───── Information supplied ─────
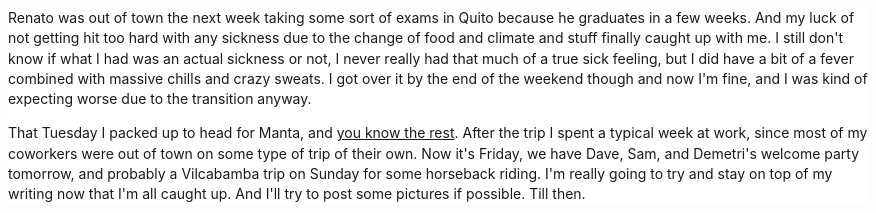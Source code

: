 <p>Renato was out of town the next week taking some sort of exams in Quito because he graduates in a few      weeks.  And my luck of not getting hit too hard with any sickness due to the change of food and     climate and stuff finally caught up with me.  I still don't know if what I had was an actual sickness     or not, I never really had that much of a true sick feeling, but I did have a bit of a fever combined with     massive chills and crazy sweats.  I got over it by the end of the weekend though and now I'm fine, and I was kind of     expecting worse due to the transition anyway.</p>
<p>That Tuesday I packed up to head for Manta, and     <a href="21.html">you know the rest</a>.       After the trip I spent a typical week at work, since most     of my coworkers were out of town on some type of trip of their own.  Now it's Friday, we have Dave, Sam, and     Demetri's welcome party tomorrow, and probably a Vilcabamba trip on Sunday for some horseback riding.     I'm really going to try and stay on top of my writing now that I'm all caught up.  And I'll try to post     some pictures if possible.  Till then.</p>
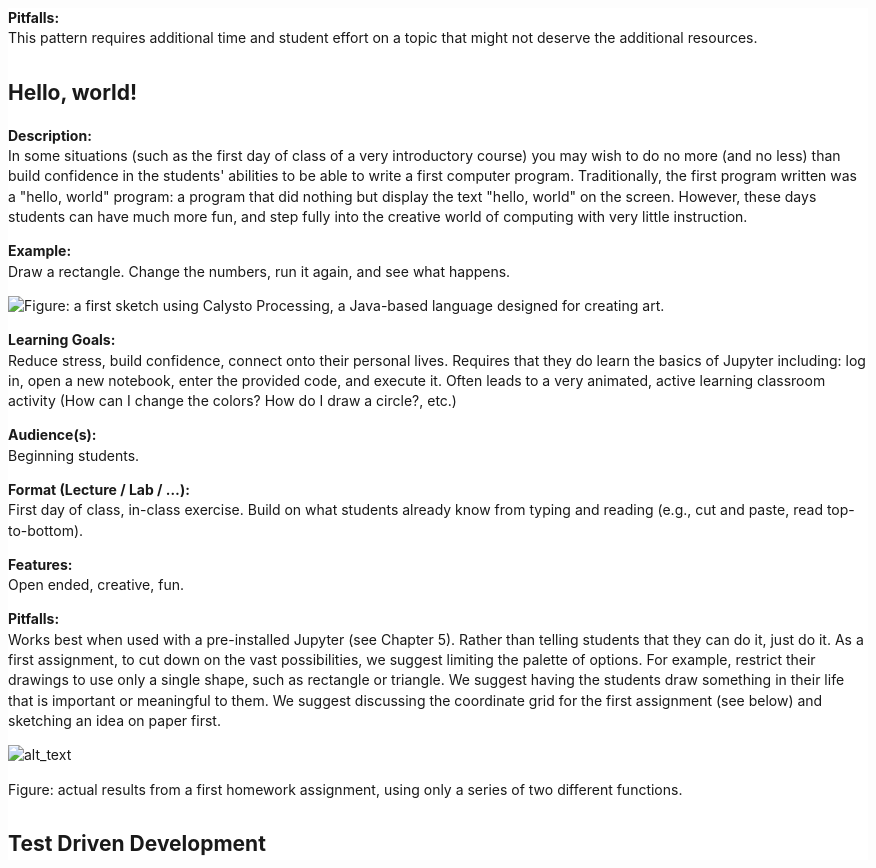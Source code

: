 
**Pitfalls:**<br/>
This pattern requires additional time and student effort on a topic that might
not deserve the additional resources.




## Hello, world!

**Description:**<br/>
In some situations (such as the first day of class of a very introductory course) you may wish to do no more (and no less) than build confidence in the students' abilities to be able to write a first computer program. Traditionally, the first program written was a "hello, world" program: a program that did nothing but display the text "hello, world" on the screen. However, these days students can have much more fun, and step fully into the creative world of computing with very little instruction.

**Example:**<br/>
Draw a rectangle. Change the numbers, run it again, and see what happens.


![Figure: a first sketch using Calysto Processing, a Java-based language designed for creating art.](images/chapter-40.png "image_tooltip")


**Learning Goals:**<br/>
Reduce stress, build confidence, connect onto their personal lives. Requires that they do learn the basics of Jupyter including: log in, open a new notebook, enter the provided code, and execute it. Often leads to a very animated, active learning classroom activity (How can I change the colors? How do I draw a circle?, etc.)

**Audience(s):**<br/>
Beginning students.

**Format (Lecture / Lab / …):**<br/>
First day of class, in-class exercise. Build on what students already know from typing and reading (e.g., cut and paste, read top-to-bottom).

**Features:**<br/>
Open ended, creative, fun.

**Pitfalls:**<br/>
Works best when used with a pre-installed Jupyter (see Chapter 5). Rather than telling students that they can do it, just do it. As a first assignment, to cut down on the vast possibilities, we suggest limiting the palette of options. For example, restrict their drawings to use only a single shape, such as rectangle or triangle. We suggest having the students draw something in their life that is important or meaningful to them. We suggest discussing the coordinate grid for the first assignment (see below) and sketching an idea on paper first.


![alt_text](images/chapter-41.png "image_tooltip")


Figure: actual results from a first homework assignment, using only a series of two different functions.


## Test Driven Development
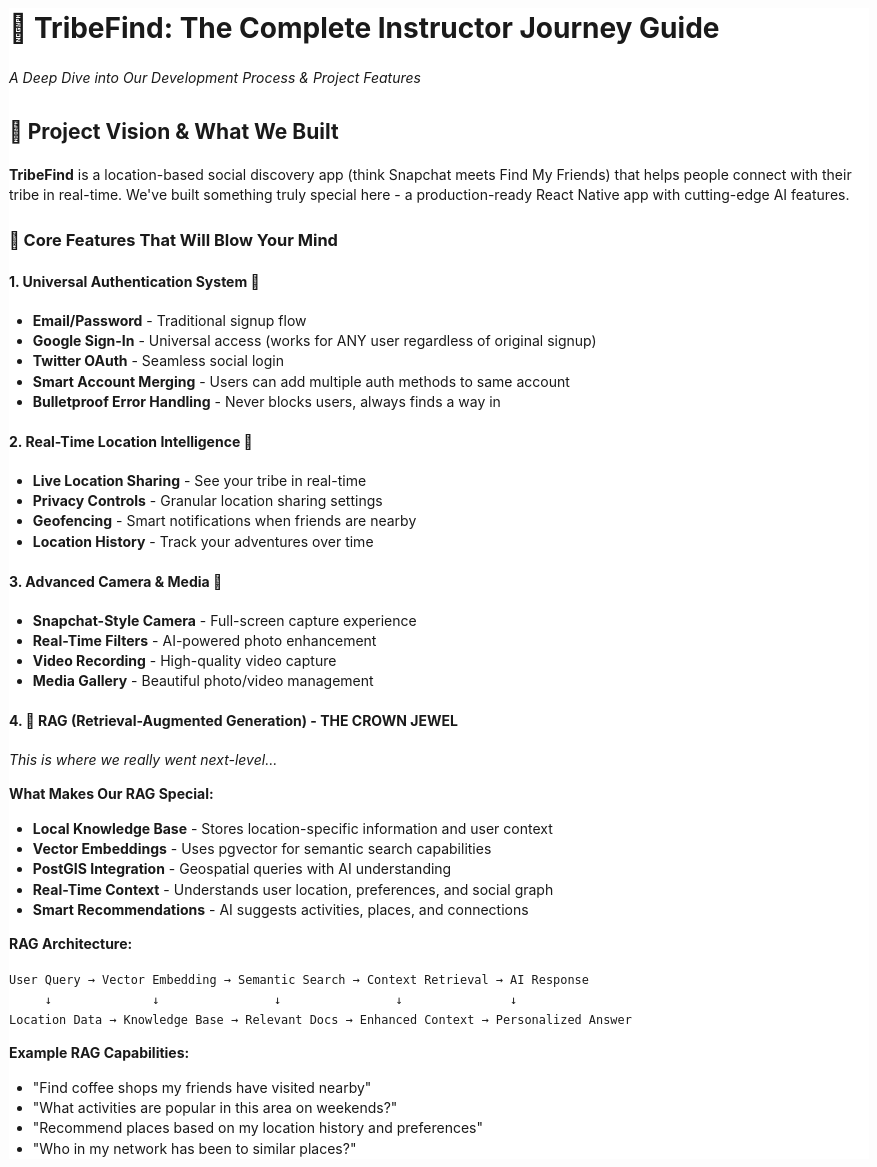 # 🧠 TribeFind: The Complete Instructor Journey Guide
*A Deep Dive into Our Development Process & Project Features*

## 🎯 Project Vision & What We Built

**TribeFind** is a location-based social discovery app (think Snapchat meets Find My Friends) that helps people connect with their tribe in real-time. We've built something truly special here - a production-ready React Native app with cutting-edge AI features.

### 🚀 Core Features That Will Blow Your Mind

#### 1. **Universal Authentication System** 🔐
- **Email/Password** - Traditional signup flow
- **Google Sign-In** - Universal access (works for ANY user regardless of original signup)
- **Twitter OAuth** - Seamless social login
- **Smart Account Merging** - Users can add multiple auth methods to same account
- **Bulletproof Error Handling** - Never blocks users, always finds a way in

#### 2. **Real-Time Location Intelligence** 📍
- **Live Location Sharing** - See your tribe in real-time
- **Privacy Controls** - Granular location sharing settings
- **Geofencing** - Smart notifications when friends are nearby
- **Location History** - Track your adventures over time

#### 3. **Advanced Camera & Media** 📸
- **Snapchat-Style Camera** - Full-screen capture experience
- **Real-Time Filters** - AI-powered photo enhancement
- **Video Recording** - High-quality video capture
- **Media Gallery** - Beautiful photo/video management

#### 4. **🤖 RAG (Retrieval-Augmented Generation) - THE CROWN JEWEL**
*This is where we really went next-level...*

**What Makes Our RAG Special:**
- **Local Knowledge Base** - Stores location-specific information and user context
- **Vector Embeddings** - Uses pgvector for semantic search capabilities
- **PostGIS Integration** - Geospatial queries with AI understanding
- **Real-Time Context** - Understands user location, preferences, and social graph
- **Smart Recommendations** - AI suggests activities, places, and connections

**RAG Architecture:**
```
User Query → Vector Embedding → Semantic Search → Context Retrieval → AI Response
     ↓              ↓                ↓                ↓               ↓
Location Data → Knowledge Base → Relevant Docs → Enhanced Context → Personalized Answer
```

**Example RAG Capabilities:**
- "Find coffee shops my friends have visited nearby"
- "What activities are popular in this area on weekends?"
- "Recommend places based on my location history and preferences"
- "Who in my network has been to similar places?"
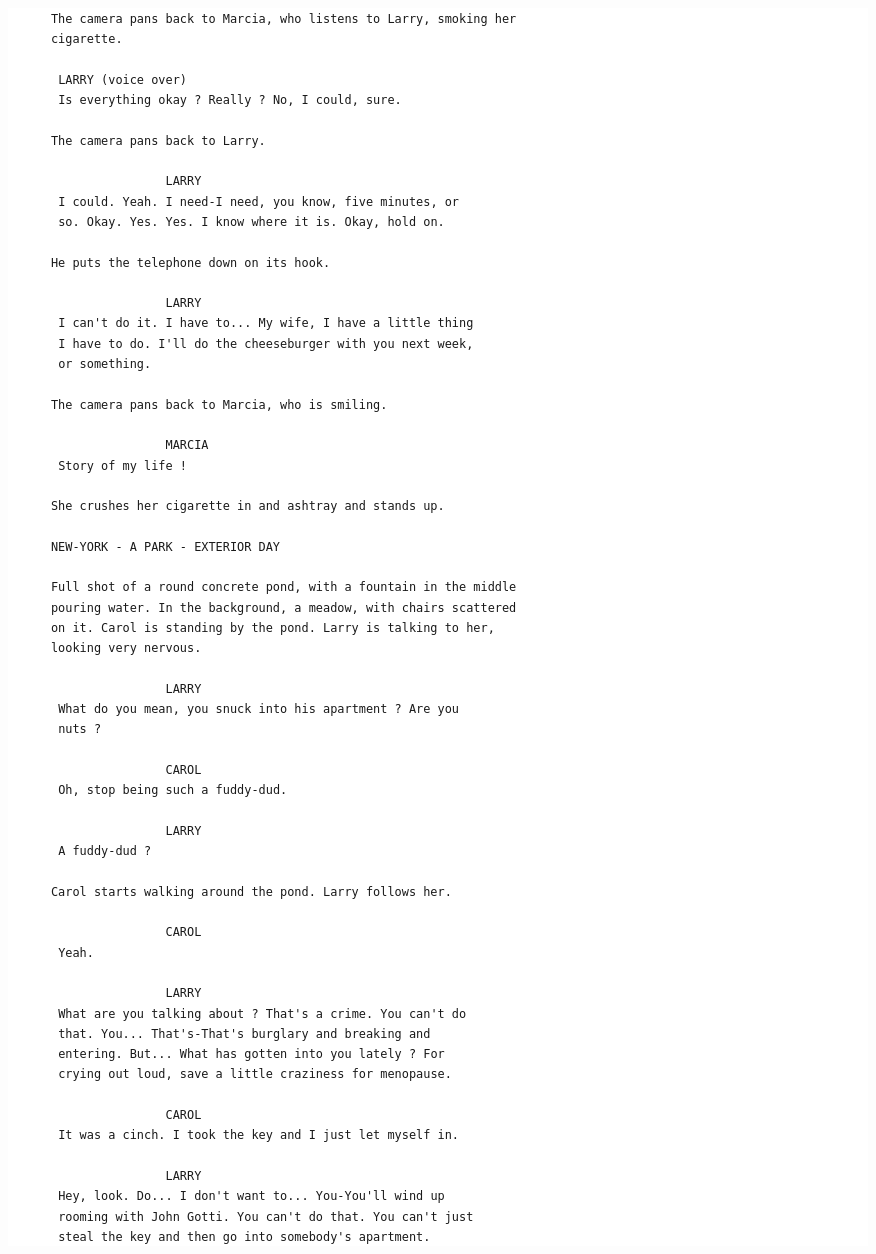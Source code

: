           The camera pans back to Marcia, who listens to Larry, smoking her
          cigarette.
                         
           LARRY (voice over)
           Is everything okay ? Really ? No, I could, sure.
                         
          The camera pans back to Larry.
                         
                          LARRY
           I could. Yeah. I need-I need, you know, five minutes, or
           so. Okay. Yes. Yes. I know where it is. Okay, hold on.
                         
          He puts the telephone down on its hook.
                         
                          LARRY
           I can't do it. I have to... My wife, I have a little thing
           I have to do. I'll do the cheeseburger with you next week,
           or something.
                         
          The camera pans back to Marcia, who is smiling.
                         
                          MARCIA
           Story of my life !
                         
          She crushes her cigarette in and ashtray and stands up.
                         
          NEW-YORK - A PARK - EXTERIOR DAY
                         
          Full shot of a round concrete pond, with a fountain in the middle
          pouring water. In the background, a meadow, with chairs scattered
          on it. Carol is standing by the pond. Larry is talking to her,
          looking very nervous.
                         
                          LARRY
           What do you mean, you snuck into his apartment ? Are you
           nuts ?
                         
                          CAROL
           Oh, stop being such a fuddy-dud.
                         
                          LARRY
           A fuddy-dud ?
                         
          Carol starts walking around the pond. Larry follows her.
                         
                          CAROL
           Yeah.
                         
                          LARRY
           What are you talking about ? That's a crime. You can't do
           that. You... That's-That's burglary and breaking and
           entering. But... What has gotten into you lately ? For
           crying out loud, save a little craziness for menopause.
                         
                          CAROL
           It was a cinch. I took the key and I just let myself in.
                         
                          LARRY
           Hey, look. Do... I don't want to... You-You'll wind up
           rooming with John Gotti. You can't do that. You can't just
           steal the key and then go into somebody's apartment.
                         
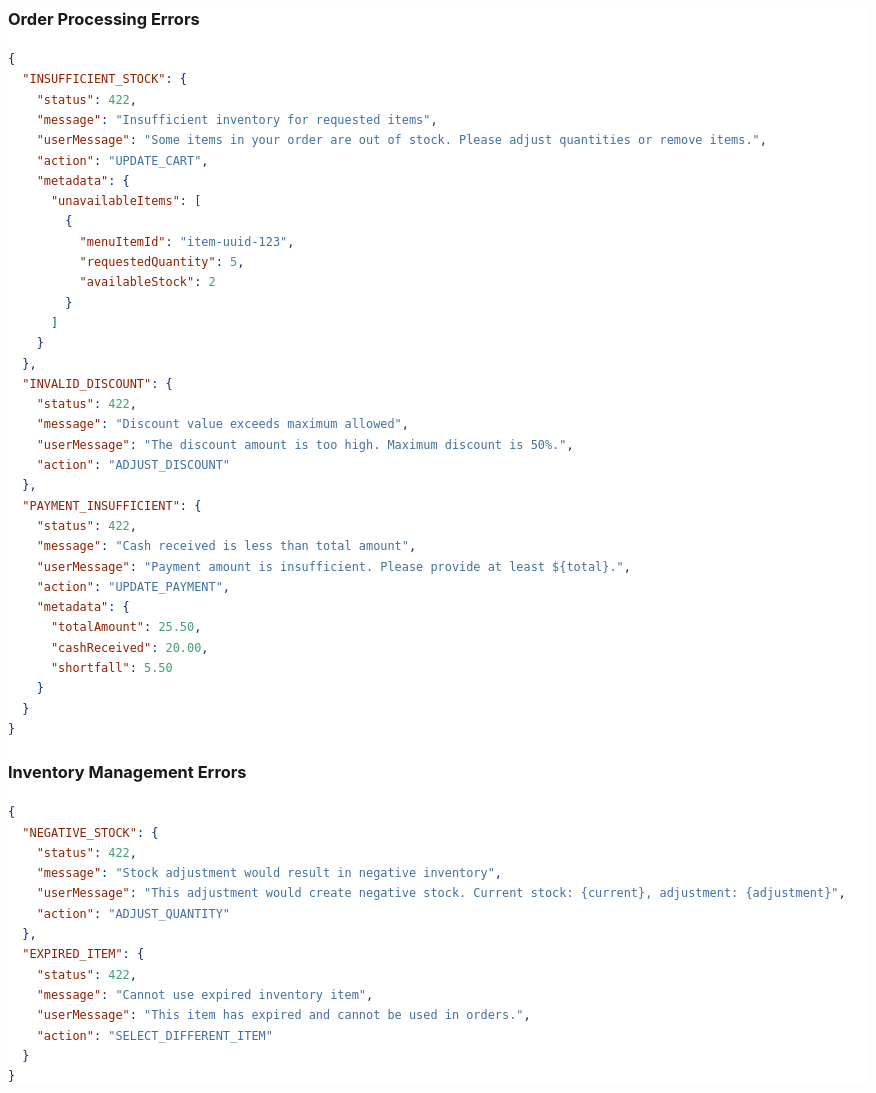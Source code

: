 ### Order Processing Errors
```json
{
  "INSUFFICIENT_STOCK": {
    "status": 422,
    "message": "Insufficient inventory for requested items",
    "userMessage": "Some items in your order are out of stock. Please adjust quantities or remove items.",
    "action": "UPDATE_CART",
    "metadata": {
      "unavailableItems": [
        {
          "menuItemId": "item-uuid-123",
          "requestedQuantity": 5,
          "availableStock": 2
        }
      ]
    }
  },
  "INVALID_DISCOUNT": {
    "status": 422,
    "message": "Discount value exceeds maximum allowed",
    "userMessage": "The discount amount is too high. Maximum discount is 50%.",
    "action": "ADJUST_DISCOUNT"
  },
  "PAYMENT_INSUFFICIENT": {
    "status": 422,
    "message": "Cash received is less than total amount",
    "userMessage": "Payment amount is insufficient. Please provide at least ${total}.",
    "action": "UPDATE_PAYMENT",
    "metadata": {
      "totalAmount": 25.50,
      "cashReceived": 20.00,
      "shortfall": 5.50
    }
  }
}
```

### Inventory Management Errors
```json
{
  "NEGATIVE_STOCK": {
    "status": 422,
    "message": "Stock adjustment would result in negative inventory",
    "userMessage": "This adjustment would create negative stock. Current stock: {current}, adjustment: {adjustment}",
    "action": "ADJUST_QUANTITY"
  },
  "EXPIRED_ITEM": {
    "status": 422,
    "message": "Cannot use expired inventory item",
    "userMessage": "This item has expired and cannot be used in orders.",
    "action": "SELECT_DIFFERENT_ITEM"
  }
}
```
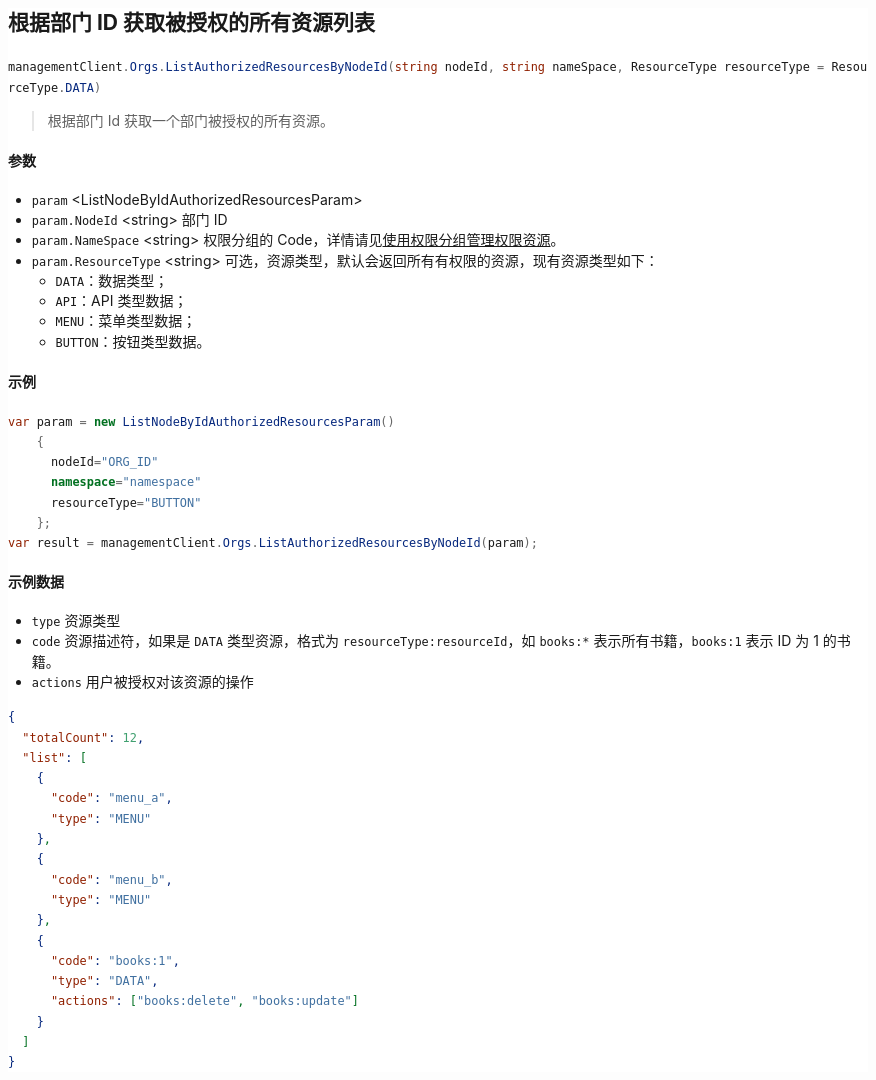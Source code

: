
 ```json
```

## 根据部门 ID 获取被授权的所有资源列表
```csharp
managementClient.Orgs.ListAuthorizedResourcesByNodeId(string nodeId, string nameSpace, ResourceType resourceType = ResourceType.DATA)
```
> 根据部门 Id 获取一个部门被授权的所有资源。

#### 参数

- `param` \<ListNodeByIdAuthorizedResourcesParam\>
- `param.NodeId` \<string\> 部门 ID
- `param.NameSpace` \<string\> 权限分组的 Code，详情请见[使用权限分组管理权限资源](/guides/access-control/resource-group.md)。
- `param.ResourceType` \<string\> 可选，资源类型，默认会返回所有有权限的资源，现有资源类型如下：
    - `DATA`：数据类型；
    - `API`：API 类型数据；
    - `MENU`：菜单类型数据；
    - `BUTTON`：按钮类型数据。

#### 示例

```csharp
var param = new ListNodeByIdAuthorizedResourcesParam()
    {
      nodeId="ORG_ID"
      namespace="namespace"
      resourceType="BUTTON"
    };
var result = managementClient.Orgs.ListAuthorizedResourcesByNodeId(param);
```

#### 示例数据

- `type` 资源类型
- `code` 资源描述符，如果是 `DATA` 类型资源，格式为 `resourceType:resourceId`，如 `books:*` 表示所有书籍，`books:1` 表示 ID 为 1 的书籍。
- `actions` 用户被授权对该资源的操作

```json
{
  "totalCount": 12,
  "list": [
    {
      "code": "menu_a",
      "type": "MENU"
    },
    {
      "code": "menu_b",
      "type": "MENU"
    },
    {
      "code": "books:1",
      "type": "DATA",
      "actions": ["books:delete", "books:update"]
    }
  ]
}
```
─────
For this exercise, copy each line of the data above exactly, from the first through the line containing "the transition anyway.</p>", and drop the pictures.

Source code

: <p>Renato was out of town the next week taking some sort of exams in Quito because he graduates in a few      weeks.  And my luck of not getting hit too hard with any sickness due to the change of food and     climate and stuff finally caught up with me.  I still don't know if what I had was an actual sickness     or not, I never really had that much of a true sick feeling, but I did have a bit of a fever combined with     massive chills and crazy sweats.  I got over it by the end of the weekend though and now I'm fine, and I was kind of     expecting worse due to the transition anyway.</p>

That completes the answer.